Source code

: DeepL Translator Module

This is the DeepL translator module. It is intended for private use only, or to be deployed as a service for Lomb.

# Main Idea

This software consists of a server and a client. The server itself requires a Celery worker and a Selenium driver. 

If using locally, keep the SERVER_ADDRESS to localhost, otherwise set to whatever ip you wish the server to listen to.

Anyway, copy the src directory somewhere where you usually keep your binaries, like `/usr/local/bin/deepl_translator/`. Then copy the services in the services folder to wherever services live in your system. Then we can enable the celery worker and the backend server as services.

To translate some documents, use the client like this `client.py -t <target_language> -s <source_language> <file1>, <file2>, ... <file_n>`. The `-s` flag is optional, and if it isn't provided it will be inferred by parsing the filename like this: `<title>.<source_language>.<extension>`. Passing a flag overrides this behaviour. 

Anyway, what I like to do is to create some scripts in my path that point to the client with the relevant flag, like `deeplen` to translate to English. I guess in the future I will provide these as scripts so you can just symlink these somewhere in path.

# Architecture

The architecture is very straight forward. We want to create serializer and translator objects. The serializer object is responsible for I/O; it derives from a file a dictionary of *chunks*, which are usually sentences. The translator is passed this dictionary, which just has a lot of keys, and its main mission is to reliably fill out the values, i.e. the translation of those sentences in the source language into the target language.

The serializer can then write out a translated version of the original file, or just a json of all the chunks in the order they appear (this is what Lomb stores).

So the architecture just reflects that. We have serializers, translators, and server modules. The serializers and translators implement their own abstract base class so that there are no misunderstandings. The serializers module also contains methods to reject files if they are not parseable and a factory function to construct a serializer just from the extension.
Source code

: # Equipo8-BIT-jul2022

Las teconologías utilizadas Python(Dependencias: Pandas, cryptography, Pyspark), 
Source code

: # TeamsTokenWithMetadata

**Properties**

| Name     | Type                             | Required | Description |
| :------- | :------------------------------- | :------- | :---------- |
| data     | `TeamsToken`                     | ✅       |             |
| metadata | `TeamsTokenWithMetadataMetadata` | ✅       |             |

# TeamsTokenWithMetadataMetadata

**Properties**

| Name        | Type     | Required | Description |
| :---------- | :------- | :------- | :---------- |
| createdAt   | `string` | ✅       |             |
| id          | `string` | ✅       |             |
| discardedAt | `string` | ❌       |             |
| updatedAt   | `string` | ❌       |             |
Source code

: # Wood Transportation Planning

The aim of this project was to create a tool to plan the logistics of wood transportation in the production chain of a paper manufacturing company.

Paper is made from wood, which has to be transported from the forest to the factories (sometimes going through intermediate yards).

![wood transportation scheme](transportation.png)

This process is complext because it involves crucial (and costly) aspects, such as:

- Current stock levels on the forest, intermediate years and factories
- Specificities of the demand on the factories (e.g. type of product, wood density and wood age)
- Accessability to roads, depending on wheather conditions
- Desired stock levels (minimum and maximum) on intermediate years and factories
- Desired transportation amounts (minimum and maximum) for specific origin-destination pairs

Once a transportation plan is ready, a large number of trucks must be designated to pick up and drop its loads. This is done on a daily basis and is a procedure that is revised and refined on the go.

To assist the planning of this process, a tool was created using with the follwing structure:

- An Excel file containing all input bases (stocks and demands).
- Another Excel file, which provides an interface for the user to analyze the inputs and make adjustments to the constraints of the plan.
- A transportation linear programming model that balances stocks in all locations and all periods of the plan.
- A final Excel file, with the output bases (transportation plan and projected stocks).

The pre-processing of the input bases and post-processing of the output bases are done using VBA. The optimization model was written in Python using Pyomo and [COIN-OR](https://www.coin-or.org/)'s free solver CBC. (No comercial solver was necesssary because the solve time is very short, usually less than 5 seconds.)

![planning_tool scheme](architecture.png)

**WHAT YOU SHOULD DO**
Nothing should appear in the output except the lines from the one with "- Another Excel" through the end of the records above, copied exactly.

**TASK ANSWER**
- Another Excel file, which provides an interface for the user to analyze the inputs and make adjustments to the constraints of the plan.
- A transportation linear programming model that balances stocks in all locations and all periods of the plan.
- A final Excel file, with the output bases (transportation plan and projected stocks).

The pre-processing of the input bases and post-processing of the output bases are done using VBA. The optimization model was written in Python using Pyomo and [COIN-OR](https://www.coin-or.org/)'s free solver CBC. (No comercial solver was necesssary because the solve time is very short, usually less than 5 seconds.)

![planning_tool scheme](architecture.png)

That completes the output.